Fig. 4 : Frise de la façade sud de l’arc d’Orange (19-27 ap. J.-C.), Orange © Émile Espérandieu, Recueil général des bas-reliefs de la Gaule romaine. Alpes Maritimes, Alpes Cottiennes, Corse, Narbonnaise, Paris, Impr. Nationale 1907, p. 204 (voir l’image au format original)

Fig. 5 : Frise de la façade est de l’arc d’Orange (19-27 ap. J.-C.), Orange © Émile Espérandieu, Recueil général des bas-reliefs de la Gaule romaine. Alpes Maritimes, Alpes Cottiennes, Corse, Narbonnaise, Paris, Impr. Nationale 1907, p. 190 (voir l’image au format original)

Fig. 6 : Haut-relief du grand socle du second attique. Face sud de l’arc d’Orange (19-27 ap. J.-C.), Orange © Émile Espérandieu, Recueil général des bas-reliefs de la Gaule romaine. Alpes Maritimes, Alpes Cottiennes, Corse, Narbonnaise, Paris, Impr. Nationale 1907, p. 194 (voir l’image au format original)

Fig. 7 : Haut-relief du grand socle du second attique. Face nord de l’arc d’Orange (19-27 ap. J.-C.), Orange © Émile Espérandieu, Recueil général des bas-reliefs de la Gaule romaine.

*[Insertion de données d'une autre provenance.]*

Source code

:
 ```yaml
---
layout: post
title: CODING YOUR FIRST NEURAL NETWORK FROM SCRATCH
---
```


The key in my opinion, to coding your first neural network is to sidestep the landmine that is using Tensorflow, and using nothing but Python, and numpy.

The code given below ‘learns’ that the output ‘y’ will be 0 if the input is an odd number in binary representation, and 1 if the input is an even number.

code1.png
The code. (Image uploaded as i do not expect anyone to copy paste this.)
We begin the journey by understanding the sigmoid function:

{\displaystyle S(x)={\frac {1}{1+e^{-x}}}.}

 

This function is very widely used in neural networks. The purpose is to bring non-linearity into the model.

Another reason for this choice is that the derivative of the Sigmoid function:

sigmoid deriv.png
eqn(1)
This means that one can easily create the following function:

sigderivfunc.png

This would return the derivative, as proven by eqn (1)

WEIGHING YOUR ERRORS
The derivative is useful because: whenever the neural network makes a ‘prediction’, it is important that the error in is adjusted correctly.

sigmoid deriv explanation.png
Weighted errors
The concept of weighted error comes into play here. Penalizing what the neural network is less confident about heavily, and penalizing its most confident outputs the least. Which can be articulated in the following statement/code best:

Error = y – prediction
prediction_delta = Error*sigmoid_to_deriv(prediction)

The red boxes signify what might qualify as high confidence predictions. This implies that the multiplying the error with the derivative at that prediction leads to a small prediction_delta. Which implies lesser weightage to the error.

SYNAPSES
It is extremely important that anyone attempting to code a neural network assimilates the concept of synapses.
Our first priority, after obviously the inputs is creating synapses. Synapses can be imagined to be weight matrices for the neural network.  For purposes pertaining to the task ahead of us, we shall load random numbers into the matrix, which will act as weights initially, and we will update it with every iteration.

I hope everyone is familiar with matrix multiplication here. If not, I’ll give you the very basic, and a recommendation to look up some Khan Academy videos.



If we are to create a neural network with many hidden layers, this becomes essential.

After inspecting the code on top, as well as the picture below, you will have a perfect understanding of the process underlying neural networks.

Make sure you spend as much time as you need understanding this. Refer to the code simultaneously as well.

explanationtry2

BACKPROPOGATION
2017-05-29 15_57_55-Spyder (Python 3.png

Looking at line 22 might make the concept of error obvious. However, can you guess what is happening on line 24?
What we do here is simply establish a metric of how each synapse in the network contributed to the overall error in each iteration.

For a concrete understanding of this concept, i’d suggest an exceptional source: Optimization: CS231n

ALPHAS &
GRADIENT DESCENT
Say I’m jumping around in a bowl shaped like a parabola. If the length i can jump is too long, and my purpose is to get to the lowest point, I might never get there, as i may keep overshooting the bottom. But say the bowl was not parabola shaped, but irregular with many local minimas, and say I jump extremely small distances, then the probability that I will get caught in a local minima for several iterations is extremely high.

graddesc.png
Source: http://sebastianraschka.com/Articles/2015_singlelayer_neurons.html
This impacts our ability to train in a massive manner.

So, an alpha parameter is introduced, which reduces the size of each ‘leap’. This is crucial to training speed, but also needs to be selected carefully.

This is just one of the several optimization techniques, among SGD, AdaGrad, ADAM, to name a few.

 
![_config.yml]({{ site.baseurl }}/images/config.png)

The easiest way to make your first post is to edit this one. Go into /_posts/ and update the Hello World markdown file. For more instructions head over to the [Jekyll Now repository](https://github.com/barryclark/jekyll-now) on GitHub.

Alpes Maritimes, Alpes Cottiennes, Corse, Narbonnaise, Paris, Impr. Nationale 1907, p. 192 (voir l’image au format original)

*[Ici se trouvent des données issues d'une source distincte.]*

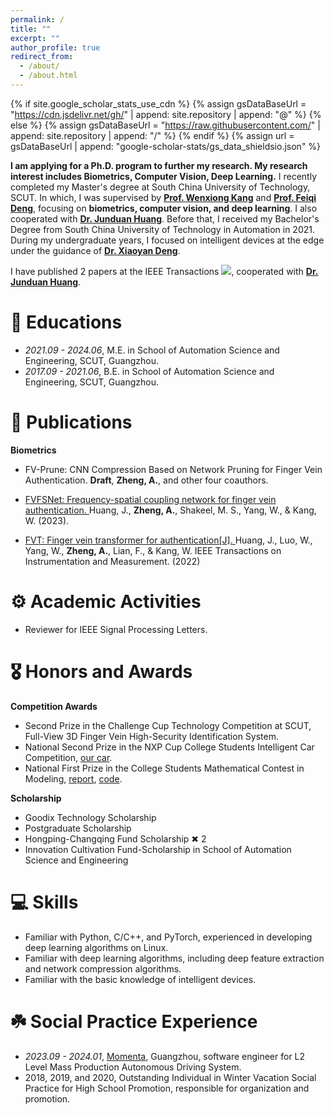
 ```yaml
---
permalink: /
title: ""
excerpt: ""
author_profile: true
redirect_from: 
  - /about/
  - /about.html
---
```


{% if site.google_scholar_stats_use_cdn %}
{% assign gsDataBaseUrl = "https://cdn.jsdelivr.net/gh/" | append: site.repository | append: "@" %}
{% else %}
{% assign gsDataBaseUrl = "https://raw.githubusercontent.com/" | append: site.repository | append: "/" %}
{% endif %}
{% assign url = gsDataBaseUrl | append: "google-scholar-stats/gs_data_shieldsio.json" %}

<span class='anchor' id='about-me'></span>

**I am applying for a Ph.D. program to further my research. My research interest includes Biometrics, Computer Vision, Deep Learning.** I recently completed my Master's degree at South China University of Technology, SCUT. In which, I was supervised by **[Prof. Wenxiong Kang](https://www.scholat.com/auwxkang)** and **[Prof. Feiqi Deng](https://yanzhao.scut.edu.cn/open/ExpertInfo.aspx?zjbh=!JRAmWbMdOxrzarf0xUo7w==)**, focusing on **biometrics, computer vision, and deep learning**. I also cooperated with **[Dr. Junduan Huang](https://www.scholat.com/junduanhuang)**. Before that, I received my Bachelor's Degree from South China University of Technology in Automation in 2021. During my undergraduate years, I focused on intelligent devices at the edge under the guidance of **[Dr. Xiaoyan Deng](https://ieeexplore.ieee.org/author/37086300159)**.


I have published 2 papers at the IEEE Transactions <a href='https://scholar.google.com/citations?user=GYHA_S8AAAAJ&hl=zh-CN'><img src="https://img.shields.io/endpoint?url={{ url | url_encode }}&logo=Google%20Scholar&labelColor=f6f6f6&color=9cf&style=flat&label=citations"></a>, cooperated with **[Dr. Junduan Huang](https://www.scholat.com/junduanhuang)**.

<!-- Although I do not have any first-author publications, I have actively participated in several research projects.  -->


# 📖 Educations
- *2021.09 - 2024.06*, M.E. in School of Automation Science and Engineering, SCUT, Guangzhou. 
- *2017.09 - 2021.06*, B.E. in School of Automation Science and Engineering, SCUT, Guangzhou. 


# 📝 Publications 

<div class='paper-box'>
<!-- <div class='paper-box-image'>
<div>
<div class="badge">CVPR 2016</div>
<img src='images/500x300.png' alt="sym" width="100%">
</div>
</div> -->

<!-- [Deep Residual Learning for Image Recognition](https://openaccess.thecvf.com/content_cvpr_2016/papers/He_Deep_Residual_Learning_CVPR_2016_paper.pdf)

**Kaiming He**, Xiangyu Zhang, Shaoqing Ren, Jian Sun -->

**Biometrics** 
- FV-Prune: CNN Compression Based on Network Pruning for Finger Vein Authentication. **Draft**, **Zheng, A.**, and other four coauthors.

- [FVFSNet: Frequency-spatial coupling network for finger vein authentication. ](https://scholar.google.com/citations?view_op=view_citation&hl=zh-CN&user=GYHA_S8AAAAJ&citation_for_view=GYHA_S8AAAAJ:9yKSN-GCB0IC) Huang, J., **Zheng, A.**, Shakeel, M. S., Yang, W., & Kang, W. (2023).

- [FVT: Finger vein transformer for authentication[J]. ](https://scholar.google.com/citations?view_op=view_citation&hl=zh-CN&user=GYHA_S8AAAAJ&citation_for_view=GYHA_S8AAAAJ:d1gkVwhDpl0C) Huang, J., Luo, W., Yang, W., **Zheng, A.**, Lian, F., & Kang, W. IEEE Transactions on Instrumentation and Measurement. (2022)


</div>

# ⚙️ Academic Activities
- Reviewer for IEEE Signal Processing Letters.

# 🎖 Honors and Awards

**Competition Awards** 
- Second Prize in the Challenge Cup Technology Competition at SCUT, Full-View 3D Finger Vein High-Security Identification System.
- National Second Prize in the NXP Cup College Students Intelligent Car Competition, [our car](/images/Intelligent_Vehicle.jpeg).
- National First Prize in the College Students Mathematical Contest in Modeling, [report](https://github.com/Sahala08/CUMCM2019-A/blob/master/docs/A201919002111.pdf), [code](https://github.com/Sahala08/CUMCM2019-A).

**Scholarship** 
- Goodix Technology Scholarship
- Postgraduate Scholarship
- Hongping-Changqing Fund Scholarship ✖ 2
- Innovation Cultivation Fund-Scholarship in School of Automation Science and Engineering

# 💻 Skills
- Familiar with Python, C/C++, and PyTorch, experienced in developing deep learning algorithms on Linux.
- Familiar with deep learning algorithms, including deep feature extraction and network compression algorithms.
- Familiar with the basic knowledge of intelligent devices.

# ☘️ Social Practice Experience
- *2023.09 - 2024.01*, [Momenta](https://www.momenta.cn/ch/), Guangzhou, software engineer for L2 Level Mass Production Autonomous Driving System.
- 2018, 2019, and 2020, Outstanding Individual in Winter Vacation Social Practice for High School Promotion, responsible for organization and promotion.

La protection des corps érigée en une supériorité romaine au combat ?

18D’autres réflexes de protection apparaissent également au fil des sources. Il s’agit par exemple d’éviter de tomber, ou, le cas échéant, d’essayer de se relever immédiatement. Le fait de tomber est en effet interprété comme une preuve de faiblesse, laissant le champ libre à l’ennemi pour frapper une cible immobile. Ainsi Spartacus ploie-t-il le genou, blessé par une javeline, avant de succomber21. De même, un centurion césarien ayant trébuché près de Salsum est achevé par les Pompéiens en 45 av. J.‑C22. Les Parthes, en 36 av. J.‑C., interprètent la mise à genoux des Romains comme un aveu de leur défaite23. Flavius Josèphe raconte encore qu’en juillet 70 ap. J.‑C., Sabinus glisse et tombe lors d’un engagement contre le rempart de Jérusalem. Si le personnage est décrit comme un guerrier courageux, sa mort n’inspire à l’auteur que de la pitié24. La station debout est donc positivement connotée, à l’inverse de la position couchée. Cette codification des positions sur un plan pratique et culturel s’inscrit donc à l’opposé de celles que nous connaissons actuellement, où le soldat allongé et invisible a davantage de chances de survie25.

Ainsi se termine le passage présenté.